Dans l’intrigue, ce personnage féminin, qui disparaît subitement, est, tel que le révèle la lecture de cette publication, fort recherché par son époux qui informe la police. L’inspecteur qui mène l’enquête est également l’une des personnes ayant croisé la recherchée avant sa disparition. Entre faits et lettres, l’enquêteur finit par trouver la protagoniste qui adresse une missive à son conjoint afin de lui exprimer son amour pour sa seule personne. Le tout après des interrogatoires menés minutieusement auprès des différents hommes. De quoi refléter l’intitulé du roman.

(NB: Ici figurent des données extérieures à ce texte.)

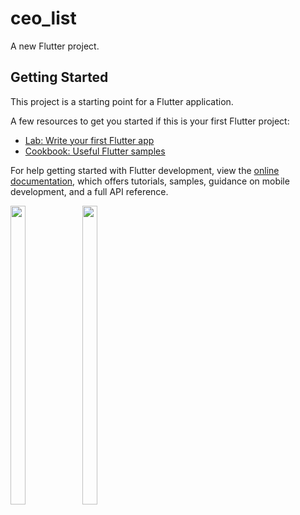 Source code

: # ceo_list

A new Flutter project.

## Getting Started

This project is a starting point for a Flutter application.

A few resources to get you started if this is your first Flutter project:

- [Lab: Write your first Flutter app](https://docs.flutter.dev/get-started/codelab)
- [Cookbook: Useful Flutter samples](https://docs.flutter.dev/cookbook)

For help getting started with Flutter development, view the
[online documentation](https://docs.flutter.dev/), which offers tutorials,
samples, guidance on mobile development, and a full API reference.
<p>
  <img src = "https://user-images.githubusercontent.com/121473709/220006641-9bb9ffd9-898f-4f2d-933d-91d6d90489e9.png" width=22% height=35%>
  <img src = "https://user-images.githubusercontent.com/121473709/220007046-9a245c44-6676-40a2-8118-160e366df6e8.png" width=22% height=35%>
</p>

A propos de cet enchaînement de personnages masculins, la romancière précise à ALM que celui-ci «trace en fait l’itinéraire de cette quête inconsciente d’une forme suprême d’amour associée à un modèle idéal d’homme que Mariam n’avait pas trouvé en son mari». «D’où elle était contrainte de vivre confinée dans un silence étouffant, allant ainsi à l’encontre de ses aspirations et subissant ses peines dans la patience, avec l’espoir d’une éclaircie dans sa vie devenue de plus en plus brumeuse», détaille l’écrivaine concernant son personnage principal qui découvre, contre toute attente, à un moment de lucidité furtive, qu’elle avait cédé à l’illusion d’adolescente. Celle-ci ayant tendance à idéaliser cet élan sentimental portant vers l’autre masculin.
«Une fois mariée, elle se sentait vivre dans une cage qui n’avait rien de doré mais où tout rappelait une prison, un monde où régnait le «froid» dans son sens le plus large et où l’on était vis-à-vis de soi-même, se remettant sans cesse en question», ajoute Mme Shaqi en s’exprimant sur Mariam qui songeait à briser les chaînes et s’envoler là où elle pouvait s’épanouir et progresser vers un idéal méritoire d’une femme libre et responsable d’elle-même, une femme qui refusait de vivre par procuration. En tout, cet enchaînement d’hommes n’a, tel que l’explicite la romancière, pas été sciemment provoqué, mais il est «le fruit du hasard». «Les rencontres avec d’autres hommes comblaient l’absence du mari qui ne pensait qu’à entretenir son propre plaisir hors du foyer. Il faut dire que Mariam a été éminemment et négativement marquée par cette «absence» à double sens, à savoir physique et morale», avance-t-elle.
Outre cette héroïne, le personnage de «Safia» attire également l’attention du lecteur qui découvre qu’elle disparaît de l’intrigue. Cette amie représente, tel que le révèle l’auteure, l’autre face de la femme soumise, résignée à son sort qui n’a jamais été tentée par le fait de sortir des ornières de son destin dont elle se contentait de se plaindre, d’autant plus qu’elle ne bénéficiait d’aucun niveau d’instruction ni de résolution l’habilitant à aspirer à une autonomie. «Si elle s’est éclipsée à la fin de l’histoire, c’est parce que Mariam avait compris que son alter ego (ou amie intime passagère) ne lui était plus d’aucune utilité et qu’il pourrait au contraire constituer un frein à son épanouissement.
Son geste (de Mariam) de lui offrir la khamsa est significatif d’une rupture, d’une table rase de cette parenthèse de vie, quoiqu’importante», ajoute l’écrivaine qui est en train d’écrire un roman qu’elle compte «finir dans les temps à venir». «Ecrire, c’est ma raison d’être, c’est ma passion. Je suis intimement attachée à ma plume qui me sert de tremplin vers un monde où mes rêves sont réalisés. Je ne saurais en fait vous expliquer ma soif pour l’écriture, comme pour la lecture d’ailleurs», conclut-elle.